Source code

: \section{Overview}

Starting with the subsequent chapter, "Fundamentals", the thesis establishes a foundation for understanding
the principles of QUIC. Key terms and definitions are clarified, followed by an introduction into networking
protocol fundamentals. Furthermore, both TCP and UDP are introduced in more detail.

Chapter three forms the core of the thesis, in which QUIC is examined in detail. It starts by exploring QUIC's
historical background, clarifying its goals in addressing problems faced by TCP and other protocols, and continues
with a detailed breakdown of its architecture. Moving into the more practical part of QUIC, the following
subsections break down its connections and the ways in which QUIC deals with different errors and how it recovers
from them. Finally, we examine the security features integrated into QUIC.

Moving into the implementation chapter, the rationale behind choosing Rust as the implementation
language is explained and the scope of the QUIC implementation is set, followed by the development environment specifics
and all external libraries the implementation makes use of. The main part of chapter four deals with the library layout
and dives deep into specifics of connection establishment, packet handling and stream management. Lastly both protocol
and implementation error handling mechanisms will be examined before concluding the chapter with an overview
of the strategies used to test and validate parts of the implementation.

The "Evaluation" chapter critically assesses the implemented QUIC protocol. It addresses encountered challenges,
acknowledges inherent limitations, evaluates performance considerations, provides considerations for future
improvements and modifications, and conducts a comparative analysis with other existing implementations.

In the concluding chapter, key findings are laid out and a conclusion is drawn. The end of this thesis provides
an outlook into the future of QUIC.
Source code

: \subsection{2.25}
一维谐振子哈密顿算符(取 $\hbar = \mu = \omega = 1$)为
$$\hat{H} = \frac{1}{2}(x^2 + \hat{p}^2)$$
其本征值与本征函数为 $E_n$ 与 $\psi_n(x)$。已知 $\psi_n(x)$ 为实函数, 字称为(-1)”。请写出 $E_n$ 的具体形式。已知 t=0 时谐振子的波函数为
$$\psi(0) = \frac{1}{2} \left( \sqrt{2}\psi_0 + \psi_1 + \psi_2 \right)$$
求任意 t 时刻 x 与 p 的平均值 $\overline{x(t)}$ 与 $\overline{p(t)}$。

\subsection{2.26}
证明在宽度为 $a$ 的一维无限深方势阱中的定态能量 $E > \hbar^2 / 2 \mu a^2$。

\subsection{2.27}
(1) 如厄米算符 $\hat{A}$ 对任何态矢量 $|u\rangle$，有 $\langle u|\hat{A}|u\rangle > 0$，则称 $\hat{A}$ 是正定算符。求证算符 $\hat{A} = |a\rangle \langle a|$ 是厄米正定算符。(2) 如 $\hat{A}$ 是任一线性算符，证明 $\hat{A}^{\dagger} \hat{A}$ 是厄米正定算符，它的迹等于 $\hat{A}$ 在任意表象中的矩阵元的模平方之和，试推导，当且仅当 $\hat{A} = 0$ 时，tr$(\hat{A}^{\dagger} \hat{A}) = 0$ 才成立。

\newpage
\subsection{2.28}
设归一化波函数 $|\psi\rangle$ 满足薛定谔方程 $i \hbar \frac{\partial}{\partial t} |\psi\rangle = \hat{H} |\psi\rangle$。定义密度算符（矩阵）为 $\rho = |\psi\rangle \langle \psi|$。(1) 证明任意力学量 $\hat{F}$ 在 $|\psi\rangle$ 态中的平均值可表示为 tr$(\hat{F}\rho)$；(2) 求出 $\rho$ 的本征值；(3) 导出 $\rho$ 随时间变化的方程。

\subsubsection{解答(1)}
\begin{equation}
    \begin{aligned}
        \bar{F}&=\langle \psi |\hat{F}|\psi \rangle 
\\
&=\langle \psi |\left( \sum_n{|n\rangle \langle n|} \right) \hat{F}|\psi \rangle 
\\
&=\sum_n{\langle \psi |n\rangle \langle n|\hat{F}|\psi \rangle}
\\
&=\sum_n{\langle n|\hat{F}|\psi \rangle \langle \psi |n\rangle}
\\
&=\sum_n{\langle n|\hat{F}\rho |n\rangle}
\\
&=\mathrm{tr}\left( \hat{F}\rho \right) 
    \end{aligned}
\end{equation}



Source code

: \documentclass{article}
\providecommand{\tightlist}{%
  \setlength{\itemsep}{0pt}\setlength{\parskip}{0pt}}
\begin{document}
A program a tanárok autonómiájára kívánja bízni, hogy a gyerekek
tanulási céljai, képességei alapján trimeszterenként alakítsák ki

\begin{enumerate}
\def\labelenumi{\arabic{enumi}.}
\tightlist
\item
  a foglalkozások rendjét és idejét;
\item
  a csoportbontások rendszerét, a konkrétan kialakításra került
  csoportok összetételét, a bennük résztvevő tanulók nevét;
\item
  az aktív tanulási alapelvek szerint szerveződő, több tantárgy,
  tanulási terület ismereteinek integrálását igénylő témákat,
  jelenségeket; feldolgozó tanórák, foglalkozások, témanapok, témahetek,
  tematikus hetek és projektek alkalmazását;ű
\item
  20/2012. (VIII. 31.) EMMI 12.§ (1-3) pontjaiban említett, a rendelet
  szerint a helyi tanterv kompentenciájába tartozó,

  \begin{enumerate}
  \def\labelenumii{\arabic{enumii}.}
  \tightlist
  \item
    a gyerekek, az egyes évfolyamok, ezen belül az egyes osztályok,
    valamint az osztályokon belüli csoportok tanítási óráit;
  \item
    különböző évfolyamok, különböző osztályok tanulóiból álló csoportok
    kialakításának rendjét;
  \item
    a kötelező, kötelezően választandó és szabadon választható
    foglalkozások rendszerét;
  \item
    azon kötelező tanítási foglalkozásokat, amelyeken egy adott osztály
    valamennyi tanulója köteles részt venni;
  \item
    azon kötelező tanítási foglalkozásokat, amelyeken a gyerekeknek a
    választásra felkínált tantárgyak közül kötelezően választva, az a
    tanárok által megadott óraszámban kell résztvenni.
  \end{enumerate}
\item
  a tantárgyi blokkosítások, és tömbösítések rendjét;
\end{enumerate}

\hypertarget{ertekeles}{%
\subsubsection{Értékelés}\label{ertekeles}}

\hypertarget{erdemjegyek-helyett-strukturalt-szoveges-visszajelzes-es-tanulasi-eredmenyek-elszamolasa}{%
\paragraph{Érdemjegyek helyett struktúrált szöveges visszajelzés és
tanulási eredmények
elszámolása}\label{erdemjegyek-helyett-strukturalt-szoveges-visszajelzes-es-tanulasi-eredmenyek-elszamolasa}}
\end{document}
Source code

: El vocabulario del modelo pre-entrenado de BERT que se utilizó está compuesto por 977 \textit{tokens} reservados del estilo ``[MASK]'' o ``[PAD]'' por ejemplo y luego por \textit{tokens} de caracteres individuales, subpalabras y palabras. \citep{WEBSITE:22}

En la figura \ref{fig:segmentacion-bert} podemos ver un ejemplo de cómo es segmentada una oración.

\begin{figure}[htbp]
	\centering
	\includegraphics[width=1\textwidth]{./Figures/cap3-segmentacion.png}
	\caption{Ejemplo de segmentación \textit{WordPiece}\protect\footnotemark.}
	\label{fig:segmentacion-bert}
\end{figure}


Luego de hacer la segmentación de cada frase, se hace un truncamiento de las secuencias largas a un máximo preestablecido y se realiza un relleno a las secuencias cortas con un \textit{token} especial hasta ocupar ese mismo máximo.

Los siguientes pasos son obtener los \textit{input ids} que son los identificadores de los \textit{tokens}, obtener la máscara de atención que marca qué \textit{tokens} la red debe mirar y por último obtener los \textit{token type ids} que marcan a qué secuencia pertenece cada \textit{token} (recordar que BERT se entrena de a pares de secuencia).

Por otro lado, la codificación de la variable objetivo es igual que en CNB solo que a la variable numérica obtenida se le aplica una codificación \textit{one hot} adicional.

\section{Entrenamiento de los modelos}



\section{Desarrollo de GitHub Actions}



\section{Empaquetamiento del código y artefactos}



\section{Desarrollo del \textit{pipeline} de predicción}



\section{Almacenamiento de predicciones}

-.-.-

Whenever the word "tightlist" occurs in a line above, copy that line.

● EXERCISE RESPONSE
\providecommand{\tightlist}{%
\tightlist
  \tightlist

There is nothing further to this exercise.